Python: comparison of two dict lists - python

Here is what I want to achieve:
I have got two lists of dictionaries. All the dictionaries have the following structure:
dictinary = {'name':'MyName', 'state':'MyState'}
I would like to go through all the elements of both lists and compare the states of the entries with the same name. Here is the best way that I can imagine:
for d in list1:
name = d['name']
for d2 in list2:
if d2['name'] == name:
if d1['state'] != d2['state']:
# Do something
While I think that this approach would work, I wonder whether there is a more efficient and/or elegant way to perform this operation.
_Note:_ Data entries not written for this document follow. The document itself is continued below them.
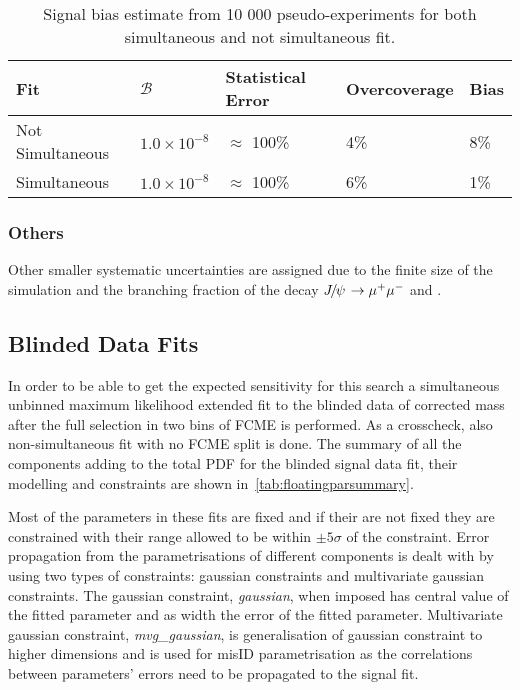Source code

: \begin{table}[H]
\begin{center}
\begin{tabular}{ l  l  l  l  l }
\toprule
        Fit & $\mathcal{B}$ & Statistical Error & Overcoverage & Bias \\
\hline
        Not Simultaneous  & $1.0\times 10^{-8}$ & $\approx$ 100\% & 4\% & 8\%   \\
        Simultaneous  & $1.0\times 10^{-8}$ & $\approx$ 100\% & 6\% & 1\%   \\
\bottomrule
\end{tabular}
\end{center}
\caption{Signal bias estimate from 10 000 pseudo-experiments for both simultaneous and not simultaneous fit.}
\label{tab:biassum}
\end{table}


\subsubsection{Others}
Other smaller systematic uncertainties are assigned due to the finite size of the simulation and the branching fraction of the decay ${{J\mskip -3mu/\mskip -2mu\psi\mskip 2mu}} \rightarrow {\ensuremath{\mu^+\mu^-}}$ and \bjpsik.



\subsection{Blinded Data Fits}
\label{blindeddatafit}
In order to be able to get the expected sensitivity for this search a simultaneous unbinned maximum likelihood extended fit to the blinded data of corrected mass after the full selection in two bins of FCME is performed. As a crosscheck, also non-simultaneous fit with no FCME split is done. The summary of all the components adding to the total PDF for the blinded signal data fit, their modelling and constraints are shown in~\autoref{tab:floatingparsummary}.

Most of the parameters in these fits are fixed and if their are not fixed they are constrained with their range allowed to be within $\pm5\sigma$ of the constraint. Error propagation from the parametrisations of different components is dealt with by using two types of constraints: gaussian constraints and multivariate gaussian constraints. The gaussian constraint, \textit{gaussian}, when imposed has central value of the fitted parameter and as width the error of the fitted parameter. Multivariate gaussian constraint, \textit{mvg\_gaussian}, is generalisation of gaussian constraint to higher dimensions and is used for misID parametrisation as the correlations between parameters' errors need to be propagated to the signal fit.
Thank you for your ideas!

have a look at product from itertools:
import itertools
xs = range(1,10)
ys = range(11,20)
zs = itertools.product(xs,ys)
list(zs)
[(1, 11), (1, 12), (1, 13), (1, 14), (1, 15), (1, 16), (1, 17), (1, 18), (1, 19), (2, 11), (2, 12), (2, 13), (2, 14), (2, 15), (2, 16), (2, 17), (2, 18), (2, 19), (3, 11), (3, 12), (3, 13), (3, 14), (3, 15), (3, 16), (3, 17), (3, 18), (3, 19), (4, 11), (4, 12), (4, 13), (4, 14), (4, 15), (4, 16), (4, 17), (4, 18), (4, 19), (5, 11), (5, 12), (5, 13), (5, 14), (5, 15), (5, 16), (5, 17), (5, 18), (5, 19), (6, 11), (6, 12), (6, 13), (6, 14), (6, 15), (6, 16), (6, 17), (6, 18), (6, 19), (7, 11), (7, 12), (7, 13), (7, 14), (7, 15), (7, 16), (7, 17), (7, 18), (7, 19), (8, 11), (8, 12), (8, 13), (8, 14), (8, 15), (8, 16), (8, 17), (8, 18), (8, 19), (9, 11), (9, 12), (9, 13), (9, 14), (9, 15), (9, 16), (9, 17), (9, 18), (9, 19)]
A couple of other things -
when you are only representing two things, it is common to use a tuple (even a named tuple)
so have a think about why they are dicts to begin with - you might have a great reason :)
[('name','state'),('name','state'),('name','state')...]
Another approach, would be to compare elements directly, for example you could check the intersection of setA (list of dicts 1) and setB (list of dicts 2)
>>> listA = [('fred','A'), ('bob','B'), ('mary', 'D'), ('eve', 'E')]
>>> listB = [('fred','X'), ('clive', 'C'), ('mary', 'D'), ('ben','B')]
# your listA and listB could be sets to begin with
>>> set.intersection(set(listA),set(listB))
set([('mary', 'D')])
this approach however does not allow for duplicates...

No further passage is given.